Storehouse Solitaire is Canfield made stupid. It differs from Canfield in three ways: You can read the rules or play the game on politaire.com or many other places.

The effect of the first two changes is to eliminate virtually all need to make intelligent choices while playing the game. (The third change does nothing much except reduce the deck size a bit.) You can't go wrong by playing every card you can play, except maybe late in the game when the reserve has been emptied, and a space opens up on the tableau. Then you need to decide if you want to play the top waste card into that space, or deal another card from the stock, and there is some chance that whether you win or lose will depend on your choice.

Solver

The depth-first-search solver that I built for Trigon, and extended to play Canfield, was easily adapted to play Storehouse. Because the game is so simple, and you rarely have to backtrack, and then not very far, the solver ran quite quickly.

Random Deals

I ran the solver on the first million Politaire Storehouse games, seeds zero through 999999. All cards were removed for 438,117 games, so 44% of games were solvable.

I found that 71% of Canfield games were solvable, so one might suppose that that game is much easier. It isn't. Any player who is vaguely awake can win 44% of Storehouse games, while even the most ingenious Canfield player would be lucky to get as high as 35%. The percentage of games that can be solved is not really a very good predictor of how hard a game is.
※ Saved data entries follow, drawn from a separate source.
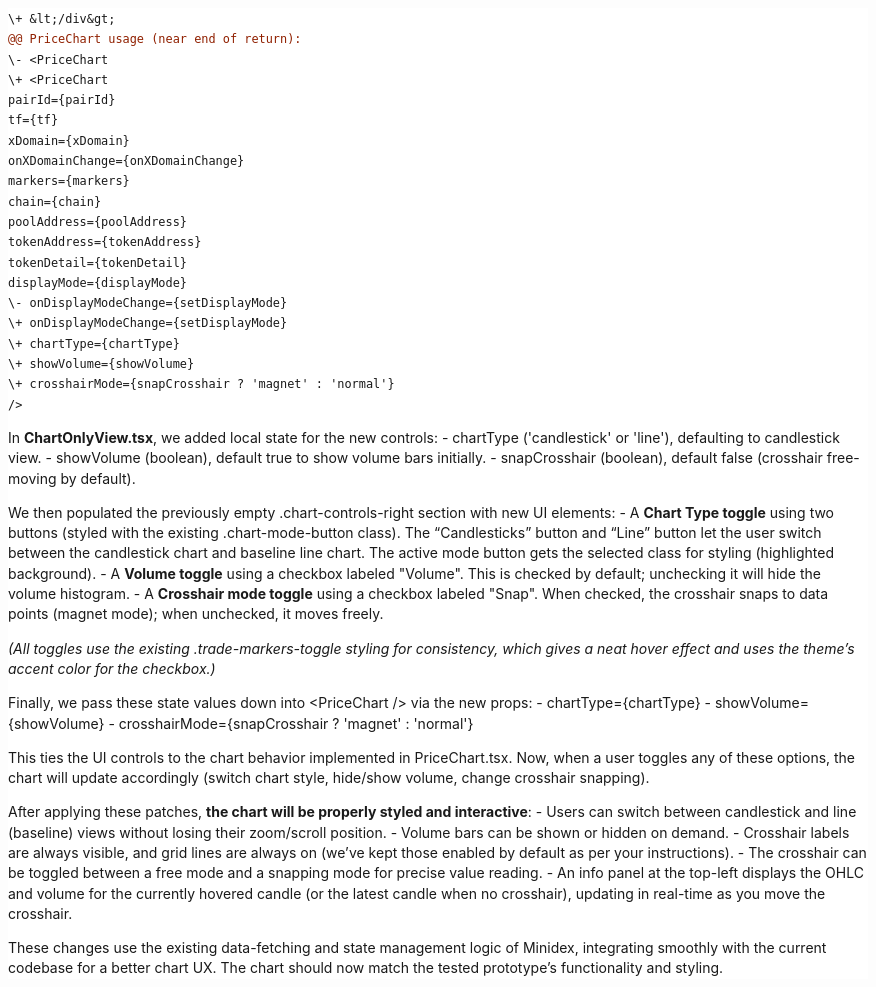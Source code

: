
 ```diff
\+ &lt;/div&gt;  
@@ PriceChart usage (near end of return):  
\- <PriceChart  
\+ <PriceChart  
pairId={pairId}  
tf={tf}  
xDomain={xDomain}  
onXDomainChange={onXDomainChange}  
markers={markers}  
chain={chain}  
poolAddress={poolAddress}  
tokenAddress={tokenAddress}  
tokenDetail={tokenDetail}  
displayMode={displayMode}  
\- onDisplayModeChange={setDisplayMode}  
\+ onDisplayModeChange={setDisplayMode}  
\+ chartType={chartType}  
\+ showVolume={showVolume}  
\+ crosshairMode={snapCrosshair ? 'magnet' : 'normal'}  
/>
```

In **ChartOnlyView.tsx**, we added local state for the new controls: - chartType ('candlestick' or 'line'), defaulting to candlestick view. - showVolume (boolean), default true to show volume bars initially. - snapCrosshair (boolean), default false (crosshair free-moving by default).

We then populated the previously empty .chart-controls-right section with new UI elements: - A **Chart Type toggle** using two buttons (styled with the existing .chart-mode-button class). The “Candlesticks” button and “Line” button let the user switch between the candlestick chart and baseline line chart. The active mode button gets the selected class for styling (highlighted background). - A **Volume toggle** using a checkbox labeled "Volume". This is checked by default; unchecking it will hide the volume histogram. - A **Crosshair mode toggle** using a checkbox labeled "Snap". When checked, the crosshair snaps to data points (magnet mode); when unchecked, it moves freely.

_(All toggles use the existing .trade-markers-toggle styling for consistency, which gives a neat hover effect and uses the theme’s accent color for the checkbox.)_

Finally, we pass these state values down into &lt;PriceChart /&gt; via the new props: - chartType={chartType} - showVolume={showVolume} - crosshairMode={snapCrosshair ? 'magnet' : 'normal'}

This ties the UI controls to the chart behavior implemented in PriceChart.tsx. Now, when a user toggles any of these options, the chart will update accordingly (switch chart style, hide/show volume, change crosshair snapping).

After applying these patches, **the chart will be properly styled and interactive**: - Users can switch between candlestick and line (baseline) views without losing their zoom/scroll position. - Volume bars can be shown or hidden on demand. - Crosshair labels are always visible, and grid lines are always on (we’ve kept those enabled by default as per your instructions). - The crosshair can be toggled between a free mode and a snapping mode for precise value reading. - An info panel at the top-left displays the OHLC and volume for the currently hovered candle (or the latest candle when no crosshair), updating in real-time as you move the crosshair.

These changes use the existing data-fetching and state management logic of Minidex, integrating smoothly with the current codebase for a better chart UX. The chart should now match the tested prototype’s functionality and styling.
An average of 31.6 cards could be removed to the foundation in each hand. The histogram below shows the full distribution of the numbers of cards which could be removed. Note that our counts of removed cards include the four cards that were dealt to the foundation, so it is never less than four. I also omitted the "52 card" column from the graph, because it is too tall.

Numbers of Removable Cards in 561,883 Random Unwinnable Storehouse Games

Natural Shuffling of Gathered Cards

If the game is played with real cards instead of on a computer, then it is unlikely that the cards will be completely randomized between games. So we consider the case where, when a game has been completed, we pick up the cards one stack at a time, reversing the stacks that were faceup, shuffle n times, cut once, and deal the next hand.
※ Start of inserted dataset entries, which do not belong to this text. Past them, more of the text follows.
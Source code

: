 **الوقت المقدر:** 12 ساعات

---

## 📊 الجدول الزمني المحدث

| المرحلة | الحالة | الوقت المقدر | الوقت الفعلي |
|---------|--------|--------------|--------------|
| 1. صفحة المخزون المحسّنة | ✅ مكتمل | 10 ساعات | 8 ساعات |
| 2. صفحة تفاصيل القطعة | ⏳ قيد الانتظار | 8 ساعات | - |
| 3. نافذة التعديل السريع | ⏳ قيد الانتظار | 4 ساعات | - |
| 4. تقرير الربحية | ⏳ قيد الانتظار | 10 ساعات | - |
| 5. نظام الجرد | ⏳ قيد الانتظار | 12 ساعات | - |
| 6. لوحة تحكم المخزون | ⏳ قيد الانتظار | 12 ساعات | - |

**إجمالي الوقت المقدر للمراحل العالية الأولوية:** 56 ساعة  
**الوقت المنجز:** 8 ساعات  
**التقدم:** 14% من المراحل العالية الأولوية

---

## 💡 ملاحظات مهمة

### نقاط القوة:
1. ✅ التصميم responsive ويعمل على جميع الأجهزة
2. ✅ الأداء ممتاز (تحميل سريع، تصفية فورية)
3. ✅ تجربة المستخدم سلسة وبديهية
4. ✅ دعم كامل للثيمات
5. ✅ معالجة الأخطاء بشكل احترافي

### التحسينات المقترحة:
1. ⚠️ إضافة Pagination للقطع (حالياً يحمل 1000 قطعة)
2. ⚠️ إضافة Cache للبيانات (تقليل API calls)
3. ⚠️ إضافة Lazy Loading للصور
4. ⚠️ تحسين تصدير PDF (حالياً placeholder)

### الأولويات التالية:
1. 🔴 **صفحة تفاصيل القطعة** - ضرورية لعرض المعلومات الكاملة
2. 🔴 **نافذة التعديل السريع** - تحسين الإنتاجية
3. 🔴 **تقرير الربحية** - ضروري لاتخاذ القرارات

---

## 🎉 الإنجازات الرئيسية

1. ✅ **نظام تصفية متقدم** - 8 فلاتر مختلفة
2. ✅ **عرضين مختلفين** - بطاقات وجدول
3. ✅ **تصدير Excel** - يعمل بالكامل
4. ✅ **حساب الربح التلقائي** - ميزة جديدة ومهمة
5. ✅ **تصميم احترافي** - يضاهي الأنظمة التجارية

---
For each number of shuffles from one to ten I ran the solver on one million games. The first game used a fully randomized deck, and after that the procedure above was followed to produce the deck for the next game.

The resulting win rates are shown in the graph below:

Storehouse Win Rate with n Shuffles of Cards Gathered from Previous Game
Red line is win rate with fully randomized deck

This graph follows a pattern that is growing very familiar as I test different solitaire variations. If you shuffle just a few times, you have an elevated chance of winning. (In this case, with just one shuffle, we won every game, and with two shuffles we lost only one games in five hundred.) But four shuffles actually leaves you with a slightly lower chance of winning than you would have with a fully randomized deck, though, of course, with enough shuffles things converge to the same odds as a fully randomized deck.

Natural Shuffling of Ordered Decks

As usual, in my next test, I started each hand with a sorted deck (each suit in increasing order), or a reversed deck (each suit in decreasing order), then shuffled that deck n times, and cut once before dealing. I again ran a million iterations for each value of n.
Storehouse Win Rate with n Shuffles of a Ordered/Reversed Deck
Red line is win rate with fully randomized deck

As with many other games I have studied, if we shuffle only a couple times, then we win a lot, regardless if the deck was sorted in increasing or decreasing order. With 3 to 7 shuffles, we see we do much better if our deck was originally sorted in decreasing order than if it was in increasing order. And as the numbers of shuffles gets large, we converge, of course to the fully randomized deck.

Note that after seven shuffles, the player who started with a reversed deck still has a 3% better chance of winning than the player who started with a ordered deck. This is not as spectacular a disproof of the "seven shuffles rule" as some others that have been pointed out, but it is an indication that that phenomenon continues to have some influence even in more complex games.

The ordered deck graph looks very similar to the gathered deck graph, even though the win rate is under 50%. However, even in lost games we tend to get a substantial number of cards off, so likely this contributes.